I’m trying to use the Min function in Access, though…not Excel. Is there something in Access that works a similar way?

You could try using a UNION query.
SELECT field1 FROM table
UNION
SELECT field2 FROM table
UNION
SELECT field3 FROM table

and order the results in ascending order. The low number will come out on top.

Zev Steinhardt

Min will probably do the trick, but it only takes two arguments, not three. What should work is Min(Min(Field A, Field B),Field C). It’s ugly, and I’m sure there’s a much more elegant way to do what you want, but I rarely use Access, and when I do, I always have a frontend using something like Visual Basic, so I can just grab all the values with a query, programatically find the smallest, and then insert that into a generated update statement.

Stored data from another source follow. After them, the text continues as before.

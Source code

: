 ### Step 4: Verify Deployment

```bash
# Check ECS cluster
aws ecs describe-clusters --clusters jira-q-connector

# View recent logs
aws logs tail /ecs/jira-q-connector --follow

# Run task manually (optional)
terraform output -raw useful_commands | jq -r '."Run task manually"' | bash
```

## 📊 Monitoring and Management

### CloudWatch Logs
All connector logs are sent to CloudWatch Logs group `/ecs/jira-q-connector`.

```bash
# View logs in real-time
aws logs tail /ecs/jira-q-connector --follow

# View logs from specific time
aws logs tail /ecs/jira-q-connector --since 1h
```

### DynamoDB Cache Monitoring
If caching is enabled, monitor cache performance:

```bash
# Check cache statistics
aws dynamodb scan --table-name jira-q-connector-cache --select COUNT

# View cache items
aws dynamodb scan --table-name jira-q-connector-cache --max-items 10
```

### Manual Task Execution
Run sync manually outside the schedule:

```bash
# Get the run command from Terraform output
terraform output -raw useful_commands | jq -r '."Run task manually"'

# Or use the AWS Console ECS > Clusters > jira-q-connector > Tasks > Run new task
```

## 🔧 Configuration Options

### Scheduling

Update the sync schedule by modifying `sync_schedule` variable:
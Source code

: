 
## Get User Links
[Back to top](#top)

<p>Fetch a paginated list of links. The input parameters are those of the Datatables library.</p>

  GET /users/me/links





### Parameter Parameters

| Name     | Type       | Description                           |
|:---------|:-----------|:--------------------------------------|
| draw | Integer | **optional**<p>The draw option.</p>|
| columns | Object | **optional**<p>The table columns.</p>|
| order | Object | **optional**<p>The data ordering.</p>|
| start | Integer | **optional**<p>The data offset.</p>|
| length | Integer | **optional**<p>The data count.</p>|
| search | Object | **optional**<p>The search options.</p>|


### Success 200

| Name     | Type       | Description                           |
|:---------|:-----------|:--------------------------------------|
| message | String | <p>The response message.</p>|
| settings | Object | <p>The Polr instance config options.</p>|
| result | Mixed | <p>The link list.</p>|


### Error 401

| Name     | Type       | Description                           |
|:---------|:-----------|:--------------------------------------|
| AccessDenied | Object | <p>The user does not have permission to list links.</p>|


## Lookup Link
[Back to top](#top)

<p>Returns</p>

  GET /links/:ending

As you’re using an update query to put the lowest value into field D, you could just do it with three queries instead, so

First:

UPDATE Table1 SET Table1.FieldD = [FieldA];

then

UPDATE Table1 SET Table1.FieldD = [FieldB] WHERE (((Table1.FieldD)>[FieldB]));

then

UPDATE Table1 SET Table1.FieldD = [FieldC] WHERE (((Table1.FieldD)>[FieldC]));

At each stage, FieldD will only be updated if the value being compared is lower than what is already in there

There’s got to be a better way though - one that does it in a single operation, but I’m scratching my head…

Mangetout, I wound up doing something similar…I created temp fields and did a few queries to compare A to B and B to C, then the results of those 2 resulting fields to each other. Seems to have worked, but yeah…it’s ugly, and it seems like there should be a better way.

I didn’t try JoeRandom’s suggestion about nesting the Min statements, but I might try it after I’m done with this project just for future reference.

There is a way of doing it with nested IIF (Immediate If) functions, but it isn’t going to be pretty; I’ll post back in a minute when I’ve tested it

OK, take a deep breath, sit down…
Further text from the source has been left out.